Libby had been so busy shopping all day, she hadn’t stopped for lunch. She suddenly realized she was starving. The wonderful smell coming from the restaurant’s kitchen had set her stomach to rumbling the moment she’d come in the door. She ordered her favorite dish, linguine with white clam sauce, and a small salad. Mr. Brodie, who, judging from his round girth, was obviously accustomed to good food, settled on the veal piccata.
“So, Miss Hutchinson ...”
“Please, sir, call me Libby.”
“Libby, it is. Hamish here, then. So then, Libby, first I thought I would acquaint you with the property known as the Mackay Estate.”
He handed her a map with the boundaries of the estate marked out in red ink. Libby read the small legend beneath it, and then read it again.

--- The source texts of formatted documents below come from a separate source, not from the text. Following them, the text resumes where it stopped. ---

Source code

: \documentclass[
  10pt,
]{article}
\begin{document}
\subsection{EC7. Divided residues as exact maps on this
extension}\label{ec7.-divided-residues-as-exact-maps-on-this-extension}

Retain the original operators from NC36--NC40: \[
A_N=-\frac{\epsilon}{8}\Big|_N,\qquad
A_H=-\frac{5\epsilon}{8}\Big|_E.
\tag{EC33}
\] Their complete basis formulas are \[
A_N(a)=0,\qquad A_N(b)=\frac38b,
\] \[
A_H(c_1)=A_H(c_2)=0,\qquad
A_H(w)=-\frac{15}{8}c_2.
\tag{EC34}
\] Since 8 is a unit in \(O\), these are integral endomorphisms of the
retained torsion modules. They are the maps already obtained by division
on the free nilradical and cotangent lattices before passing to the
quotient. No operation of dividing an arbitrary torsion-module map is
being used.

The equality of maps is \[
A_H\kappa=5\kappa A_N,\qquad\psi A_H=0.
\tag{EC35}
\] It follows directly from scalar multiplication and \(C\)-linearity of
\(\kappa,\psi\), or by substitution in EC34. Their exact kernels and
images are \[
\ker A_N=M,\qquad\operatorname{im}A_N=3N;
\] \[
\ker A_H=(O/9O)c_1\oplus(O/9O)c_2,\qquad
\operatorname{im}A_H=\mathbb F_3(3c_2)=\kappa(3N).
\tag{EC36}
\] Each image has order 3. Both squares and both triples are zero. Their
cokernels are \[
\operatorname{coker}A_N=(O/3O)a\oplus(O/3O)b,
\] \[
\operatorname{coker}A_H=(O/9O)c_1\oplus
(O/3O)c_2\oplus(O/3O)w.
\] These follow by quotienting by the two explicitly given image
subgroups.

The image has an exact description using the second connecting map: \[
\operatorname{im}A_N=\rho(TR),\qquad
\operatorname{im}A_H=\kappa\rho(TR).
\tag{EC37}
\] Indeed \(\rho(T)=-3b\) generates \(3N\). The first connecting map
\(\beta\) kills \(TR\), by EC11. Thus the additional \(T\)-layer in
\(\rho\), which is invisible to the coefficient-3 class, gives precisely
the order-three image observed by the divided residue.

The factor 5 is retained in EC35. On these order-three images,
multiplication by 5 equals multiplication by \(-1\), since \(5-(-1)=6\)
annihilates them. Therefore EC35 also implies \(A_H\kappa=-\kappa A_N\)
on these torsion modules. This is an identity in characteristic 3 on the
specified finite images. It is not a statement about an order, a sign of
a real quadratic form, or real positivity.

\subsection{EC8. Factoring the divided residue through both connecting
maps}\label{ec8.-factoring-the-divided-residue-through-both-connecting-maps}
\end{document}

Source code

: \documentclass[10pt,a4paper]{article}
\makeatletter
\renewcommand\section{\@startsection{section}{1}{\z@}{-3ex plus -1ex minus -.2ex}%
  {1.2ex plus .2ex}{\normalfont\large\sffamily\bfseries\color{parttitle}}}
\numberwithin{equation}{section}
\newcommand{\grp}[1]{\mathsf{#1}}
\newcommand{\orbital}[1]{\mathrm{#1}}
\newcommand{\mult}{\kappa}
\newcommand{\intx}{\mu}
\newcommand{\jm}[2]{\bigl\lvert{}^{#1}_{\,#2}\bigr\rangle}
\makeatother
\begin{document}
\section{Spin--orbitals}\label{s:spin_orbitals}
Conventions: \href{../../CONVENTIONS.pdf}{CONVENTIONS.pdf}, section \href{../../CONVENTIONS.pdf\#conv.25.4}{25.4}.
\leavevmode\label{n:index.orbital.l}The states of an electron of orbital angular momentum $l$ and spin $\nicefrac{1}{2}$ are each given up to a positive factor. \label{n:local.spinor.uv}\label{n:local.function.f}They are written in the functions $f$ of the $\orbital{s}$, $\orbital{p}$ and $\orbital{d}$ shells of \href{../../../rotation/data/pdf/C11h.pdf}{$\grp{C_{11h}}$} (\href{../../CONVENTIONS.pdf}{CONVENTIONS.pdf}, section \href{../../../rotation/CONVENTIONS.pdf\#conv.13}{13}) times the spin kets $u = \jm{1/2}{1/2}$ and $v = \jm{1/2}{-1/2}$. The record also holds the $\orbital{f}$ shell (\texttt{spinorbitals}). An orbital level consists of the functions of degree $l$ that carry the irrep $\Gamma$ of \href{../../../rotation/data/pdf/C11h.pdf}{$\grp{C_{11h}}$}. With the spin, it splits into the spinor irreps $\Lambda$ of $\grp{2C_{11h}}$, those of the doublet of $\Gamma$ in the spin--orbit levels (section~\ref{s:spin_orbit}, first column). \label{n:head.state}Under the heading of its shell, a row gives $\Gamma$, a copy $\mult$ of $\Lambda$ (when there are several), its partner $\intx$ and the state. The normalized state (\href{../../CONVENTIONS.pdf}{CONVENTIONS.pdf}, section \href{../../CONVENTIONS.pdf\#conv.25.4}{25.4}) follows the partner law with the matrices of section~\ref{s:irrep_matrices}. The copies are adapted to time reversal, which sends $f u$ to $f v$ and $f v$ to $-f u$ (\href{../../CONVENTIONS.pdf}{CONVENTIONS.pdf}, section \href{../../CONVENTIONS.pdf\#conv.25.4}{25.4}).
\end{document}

It was over fifty thousand acres.
Fifty thousand.
The five and four zeroes sort of fifty thousand.
Libby was dumbstruck.
“It had at one time been part of a much larger estate,” Hamish explained, pointing to the map. “Over one hundred and fifty thousand acres, but over the centuries it’s been broken up, smaller pieces of it sold off to pay debts or for upkeep on the rest of the estate. The fifty thousand remaining today consist of two separate plots. The larger portion, over forty thousand acres, includes the village of Wrath and much of the surrounding countryside. The other eight thousand acres are located some forty kilometers east of the village near the much larger village of Tunga. The chief of the Mackay received that part of the property back in the late seventeenth century from the British Crown. It is the reason why it isn’t part of the original estate. That bit is where Lady Venetia lives today, at a place called Tunga House.”
The way Ian had spoke of Lady Venetia as an absentee landlord, Libby had expected she lived someplace far, far away, like London, or even her native Holland.
“I knew she was alive, but I didn’t realize she still lived in the Highlands, and so close to the village, too.”
They finished their dinner while Hamish explained the rest of the particulars about the estate, the annual income from rents, the costs, the potential improvements. They were sharing a slice of cheesecake over cups of cappuccino when Hamish leaned back in his chair, patted his satisfied belly, and asked, “So what will you do now that you’ve discovered all you have, Libby Hutchinson?”